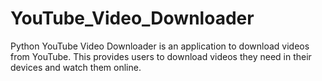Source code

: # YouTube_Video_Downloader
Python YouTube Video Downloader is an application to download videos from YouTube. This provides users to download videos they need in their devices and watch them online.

----------

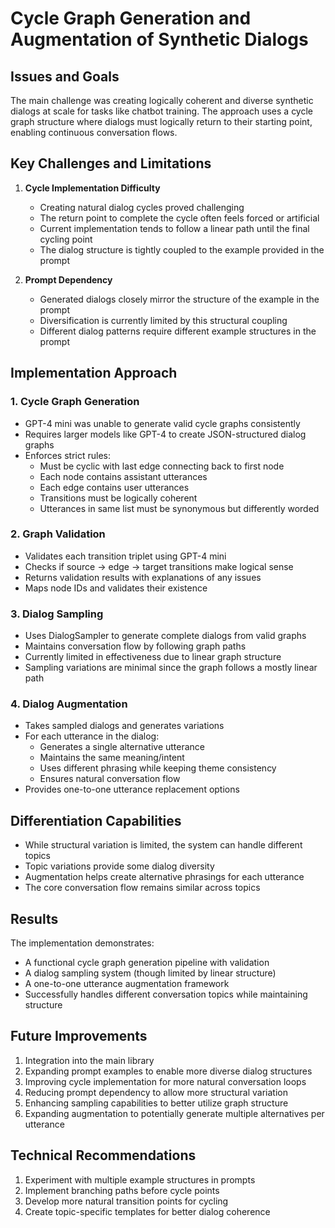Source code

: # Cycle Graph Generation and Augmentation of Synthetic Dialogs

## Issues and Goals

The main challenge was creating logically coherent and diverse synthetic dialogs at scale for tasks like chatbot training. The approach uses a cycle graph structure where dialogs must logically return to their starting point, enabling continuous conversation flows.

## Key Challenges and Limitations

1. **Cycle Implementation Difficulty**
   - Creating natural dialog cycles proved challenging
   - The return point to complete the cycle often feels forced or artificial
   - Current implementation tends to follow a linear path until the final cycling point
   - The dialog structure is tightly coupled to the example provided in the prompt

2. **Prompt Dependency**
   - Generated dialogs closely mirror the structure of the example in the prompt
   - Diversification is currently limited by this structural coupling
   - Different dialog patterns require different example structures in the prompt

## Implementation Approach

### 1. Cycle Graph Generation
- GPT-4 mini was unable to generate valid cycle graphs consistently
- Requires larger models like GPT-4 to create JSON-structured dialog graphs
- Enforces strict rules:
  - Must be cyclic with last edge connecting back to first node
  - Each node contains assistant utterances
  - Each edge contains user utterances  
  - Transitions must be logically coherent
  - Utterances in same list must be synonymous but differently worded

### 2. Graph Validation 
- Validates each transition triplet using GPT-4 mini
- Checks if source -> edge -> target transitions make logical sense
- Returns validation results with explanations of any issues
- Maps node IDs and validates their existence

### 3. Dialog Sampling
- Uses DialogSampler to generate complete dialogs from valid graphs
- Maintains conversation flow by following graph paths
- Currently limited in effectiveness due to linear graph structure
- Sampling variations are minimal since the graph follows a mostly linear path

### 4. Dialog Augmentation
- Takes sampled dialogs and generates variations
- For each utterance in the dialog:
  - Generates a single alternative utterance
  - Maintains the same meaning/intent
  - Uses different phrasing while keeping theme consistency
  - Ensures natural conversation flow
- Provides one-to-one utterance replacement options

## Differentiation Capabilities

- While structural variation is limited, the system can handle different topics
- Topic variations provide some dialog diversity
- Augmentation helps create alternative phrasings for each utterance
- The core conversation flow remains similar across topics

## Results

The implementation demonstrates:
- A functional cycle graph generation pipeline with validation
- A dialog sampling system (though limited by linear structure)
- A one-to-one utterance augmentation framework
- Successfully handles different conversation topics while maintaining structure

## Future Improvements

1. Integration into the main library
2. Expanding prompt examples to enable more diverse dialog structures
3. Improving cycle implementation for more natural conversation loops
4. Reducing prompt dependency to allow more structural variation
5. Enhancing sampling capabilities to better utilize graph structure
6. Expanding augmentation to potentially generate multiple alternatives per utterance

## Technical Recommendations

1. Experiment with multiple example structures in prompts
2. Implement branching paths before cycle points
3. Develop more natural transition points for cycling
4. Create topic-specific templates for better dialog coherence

----------

**Exercise:**
Within the material above, copy exactly the lines from the line that holds "1. Experiment with" up to and including the line that holds "4. Create topic-specific".

**Answer below:**
1. Experiment with multiple example structures in prompts
2. Implement branching paths before cycle points
3. Develop more natural transition points for cycling
4. Create topic-specific templates for better dialog coherence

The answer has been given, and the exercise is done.